What to do: Images are to be excluded from the copy, and the records below reproduced word for word.

Data for this task:
%%

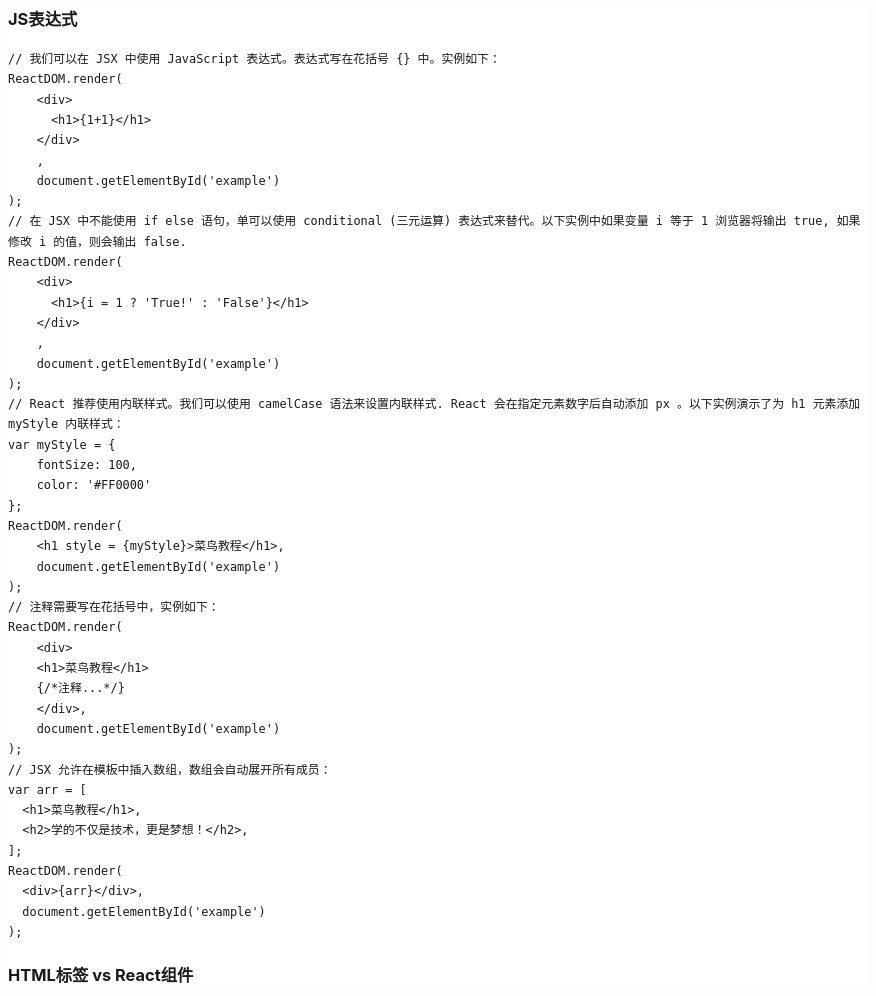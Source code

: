 ### JS表达式

```
// 我们可以在 JSX 中使用 JavaScript 表达式。表达式写在花括号 {} 中。实例如下：
ReactDOM.render(
	<div>
	  <h1>{1+1}</h1>
	</div>
	,
	document.getElementById('example')
);
// 在 JSX 中不能使用 if else 语句，单可以使用 conditional (三元运算) 表达式来替代。以下实例中如果变量 i 等于 1 浏览器将输出 true, 如果修改 i 的值，则会输出 false.
ReactDOM.render(
	<div>
	  <h1>{i = 1 ? 'True!' : 'False'}</h1>
	</div>
	,
	document.getElementById('example')
);
// React 推荐使用内联样式。我们可以使用 camelCase 语法来设置内联样式. React 会在指定元素数字后自动添加 px 。以下实例演示了为 h1 元素添加 myStyle 内联样式：
var myStyle = {
	fontSize: 100,
	color: '#FF0000'
};
ReactDOM.render(
	<h1 style = {myStyle}>菜鸟教程</h1>,
	document.getElementById('example')
);
// 注释需要写在花括号中，实例如下：
ReactDOM.render(
	<div>
    <h1>菜鸟教程</h1>
    {/*注释...*/}
 	</div>,
	document.getElementById('example')
);
// JSX 允许在模板中插入数组，数组会自动展开所有成员：
var arr = [
  <h1>菜鸟教程</h1>,
  <h2>学的不仅是技术，更是梦想！</h2>,
];
ReactDOM.render(
  <div>{arr}</div>,
  document.getElementById('example')
);
```

### HTML标签 vs React组件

%%

Exercise answer:
Source code

: ### JS表达式

```
// 我们可以在 JSX 中使用 JavaScript 表达式。表达式写在花括号 {} 中。实例如下：
ReactDOM.render(
	<div>
	  <h1>{1+1}</h1>
	</div>
	,
	document.getElementById('example')
);
// 在 JSX 中不能使用 if else 语句，单可以使用 conditional (三元运算) 表达式来替代。以下实例中如果变量 i 等于 1 浏览器将输出 true, 如果修改 i 的值，则会输出 false.
ReactDOM.render(
	<div>
	  <h1>{i = 1 ? 'True!' : 'False'}</h1>
	</div>
	,
	document.getElementById('example')
);
// React 推荐使用内联样式。我们可以使用 camelCase 语法来设置内联样式. React 会在指定元素数字后自动添加 px 。以下实例演示了为 h1 元素添加 myStyle 内联样式：
var myStyle = {
	fontSize: 100,
	color: '#FF0000'
};
ReactDOM.render(
	<h1 style = {myStyle}>菜鸟教程</h1>,
	document.getElementById('example')
);
// 注释需要写在花括号中，实例如下：
ReactDOM.render(
	<div>
    <h1>菜鸟教程</h1>
    {/*注释...*/}
 	</div>,
	document.getElementById('example')
);
// JSX 允许在模板中插入数组，数组会自动展开所有成员：
var arr = [
  <h1>菜鸟教程</h1>,
  <h2>学的不仅是技术，更是梦想！</h2>,
];
ReactDOM.render(
  <div>{arr}</div>,
  document.getElementById('example')
);
```

### HTML标签 vs React组件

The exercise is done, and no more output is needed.